Witnesses included his cabinet colleague Dr. Eoin McNeill, Professor of Early Irish at University College Dublin. His assassination having just returned from putting forward his state’s interests at the League of Nations naval conference in Geneva, and having dismissed his escort for the short walk, lead to widespread condemnation, both at home and abroad.

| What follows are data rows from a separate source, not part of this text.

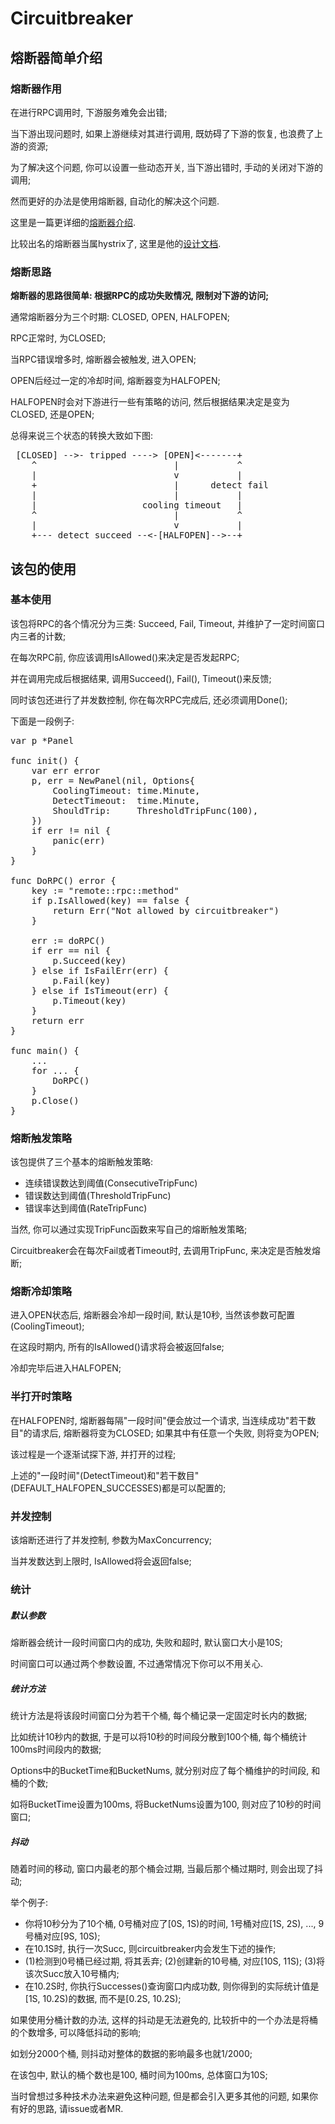 # Circuitbreaker

## 熔断器简单介绍
### 熔断器作用
在进行RPC调用时, 下游服务难免会出错;

当下游出现问题时, 如果上游继续对其进行调用, 既妨碍了下游的恢复, 也浪费了上游的资源;

为了解决这个问题, 你可以设置一些动态开关, 当下游出错时, 手动的关闭对下游的调用;

然而更好的办法是使用熔断器, 自动化的解决这个问题.

这里是一篇更详细的[熔断器介绍](https://msdn.microsoft.com/zh-cn/library/dn589784.aspx).

比较出名的熔断器当属hystrix了, 这里是他的[设计文档](https://github.com/Netflix/Hystrix/wiki).

### 熔断思路
**熔断器的思路很简单: 根据RPC的成功失败情况, 限制对下游的访问;**

通常熔断器分为三个时期: CLOSED, OPEN, HALFOPEN;

RPC正常时, 为CLOSED;

当RPC错误增多时, 熔断器会被触发, 进入OPEN;

OPEN后经过一定的冷却时间, 熔断器变为HALFOPEN;

HALFOPEN时会对下游进行一些有策略的访问, 然后根据结果决定是变为CLOSED, 还是OPEN;

总得来说三个状态的转换大致如下图:

<pre>
 [CLOSED] -->- tripped ----> [OPEN]&lt;-------+
    ^                          |           ^
    |                          v           |
    +                          |      detect fail
    |                          |           |
    |                    cooling timeout   |
    ^                          |           ^
    |                          v           |
    +--- detect succeed --&lt;-[HALFOPEN]-->--+
</pre>

## 该包的使用

### 基本使用
该包将RPC的各个情况分为三类: Succeed, Fail, Timeout, 并维护了一定时间窗口内三者的计数;

在每次RPC前, 你应该调用IsAllowed()来决定是否发起RPC;

并在调用完成后根据结果, 调用Succeed(), Fail(), Timeout()来反馈;

同时该包还进行了并发数控制, 你在每次RPC完成后, 还必须调用Done();

下面是一段例子:
<pre>
var p *Panel

func init() {
    var err error
    p, err = NewPanel(nil, Options{
    	CoolingTimeout: time.Minute,
    	DetectTimeout:  time.Minute,
    	ShouldTrip:     ThresholdTripFunc(100),
    })
    if err != nil {
    	panic(err)
    }
}

func DoRPC() error {
    key := "remote::rpc::method"
    if p.IsAllowed(key) == false {
        return Err("Not allowed by circuitbreaker")
    }

    err := doRPC()
    if err == nil {
        p.Succeed(key)
    } else if IsFailErr(err) {
        p.Fail(key)
    } else if IsTimeout(err) {
        p.Timeout(key)
    }
    return err
}

func main() {
    ...
    for ... {
        DoRPC()
    }
    p.Close()
}
</pre>

### 熔断触发策略
该包提供了三个基本的熔断触发策略:
+ 连续错误数达到阈值(ConsecutiveTripFunc)
+ 错误数达到阈值(ThresholdTripFunc)
+ 错误率达到阈值(RateTripFunc)

当然, 你可以通过实现TripFunc函数来写自己的熔断触发策略;

Circuitbreaker会在每次Fail或者Timeout时, 去调用TripFunc, 来决定是否触发熔断;

### 熔断冷却策略
进入OPEN状态后, 熔断器会冷却一段时间, 默认是10秒, 当然该参数可配置(CoolingTimeout);

在这段时期内, 所有的IsAllowed()请求将会被返回false;

冷却完毕后进入HALFOPEN;

### 半打开时策略
在HALFOPEN时, 熔断器每隔"一段时间"便会放过一个请求, 当连续成功"若干数目"的请求后, 熔断器将变为CLOSED; 如果其中有任意一个失败, 则将变为OPEN;

该过程是一个逐渐试探下游, 并打开的过程;

上述的"一段时间"(DetectTimeout)和"若干数目"(DEFAULT_HALFOPEN_SUCCESSES)都是可以配置的;

### 并发控制
该熔断还进行了并发控制, 参数为MaxConcurrency;

当并发数达到上限时, IsAllowed将会返回false;

### 统计
##### 默认参数
熔断器会统计一段时间窗口内的成功, 失败和超时, 默认窗口大小是10S;

时间窗口可以通过两个参数设置, 不过通常情况下你可以不用关心.

##### 统计方法
统计方法是将该段时间窗口分为若干个桶, 每个桶记录一定固定时长内的数据;

比如统计10秒内的数据, 于是可以将10秒的时间段分散到100个桶, 每个桶统计100ms时间段内的数据;

Options中的BucketTime和BucketNums, 就分别对应了每个桶维护的时间段, 和桶的个数;

如将BucketTime设置为100ms, 将BucketNums设置为100, 则对应了10秒的时间窗口;

##### 抖动
随着时间的移动, 窗口内最老的那个桶会过期, 当最后那个桶过期时, 则会出现了抖动;

举个例子:
+ 你将10秒分为了10个桶, 0号桶对应了[0S, 1S)的时间, 1号桶对应[1S, 2S), ..., 9号桶对应[9S, 10S);
+ 在10.1S时, 执行一次Succ, 则circuitbreaker内会发生下述的操作;
+ (1)检测到0号桶已经过期, 将其丢弃; (2)创建新的10号桶, 对应[10S, 11S); (3)将该次Succ放入10号桶内;
+ 在10.2S时, 你执行Successes()查询窗口内成功数, 则你得到的实际统计值是[1S, 10.2S)的数据, 而不是[0.2S, 10.2S);

如果使用分桶计数的办法, 这样的抖动是无法避免的, 比较折中的一个办法是将桶的个数增多, 可以降低抖动的影响;

如划分2000个桶, 则抖动对整体的数据的影响最多也就1/2000;

在该包中, 默认的桶个数也是100, 桶时间为100ms, 总体窗口为10S;

当时曾想过多种技术办法来避免这种问题, 但是都会引入更多其他的问题, 如果你有好的思路, 请issue或者MR.
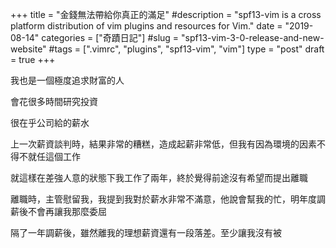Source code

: +++
title = "金錢無法帶給你真正的滿足"
#description = "spf13-vim is a cross platform distribution of vim plugins and resources for Vim."
date = "2019-08-14"
categories = ["奇蹟日記"]
#slug = "spf13-vim-3-0-release-and-new-website"
#tags = [".vimrc", "plugins", "spf13-vim", "vim"]
type = "post"
draft = true
+++

我也是一個極度追求財富的人

會花很多時間研究投資

很在乎公司給的薪水

上一次薪資談判時，結果非常的糟糕，造成起薪非常低，但我有因為環境的因素不得不就任這個工作

就這樣在差強人意的狀態下我工作了兩年，終於覺得前途沒有希望而提出離職

離職時，主管慰留我，我提到我對於薪水非常不滿意，他說會幫我的忙，明年度調薪後不會再讓我那麼委屈

隔了一年調薪後，雖然離我的理想薪資還有一段落差。至少讓我沒有被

Cosgrave, shocked at the cold-blooded nature of the killing of one of Ireland’s most eminent statesmen and vice-president of the Executive Council of the Free State, immediately introduced a coercive Public Safety Act as well as an Electoral Ammendment Act. This eventually led to the inclusion of Fianna Fáil in mainstream politics, securing the democratic political institutions that were the object of O’Higgin’s political life, and ultimately leading to the stability of the fledgling state. Admirers from abroad included Winston Churchill who described O’Higgins as “a figure from antiquity cast in bronze”. In its editorial on the day after the slaying on July 11, 1927, the Irish Times paid tribute to the fallen statesman declaring:

‘of no other Irishman can it be said with more truth that he dedicated splendid gifts whole-heartedly, unsparingly, religiously, to his country’s service’.

His remains were removed from his residence, Dunamase House, Booterstown, to the Mansion House, Dublin, where thousands filed past the coffin. His funeral mass was held at St Andrew’s Church, Westland row. The funeral cortège stretched for over 3 miles. O’Higgins was buried in Glasnevin cemetery, the same grave as his infant son.


Biography & Studies. Obituary in Irish Times, 11 July 1927. Dáil Éireann, Official Reports, 1922-1927. Winston S. Churchill, The World Crisis vol. v (London 1929). P. S. O’Hegarty, A bibliography of the books of Arthur Griffith, Michael Collins and Kevin O’Higgins (Dublin 1937). Michael Fogarty, Memorial to the founders of the Irish State: President Arthur Griffith, General Michael Collins, Vice-President Kevin O’Higgins (Dublin 1944). Terence De Vere White, Kevin O’Higgins (London 1948). ‘Assassins in the Free State’ in Unsolved Magazine no. 37 (1984). John P. McCarthy, Kevin O’Higgins: Builder of the Irish Free State (Dublin 2006).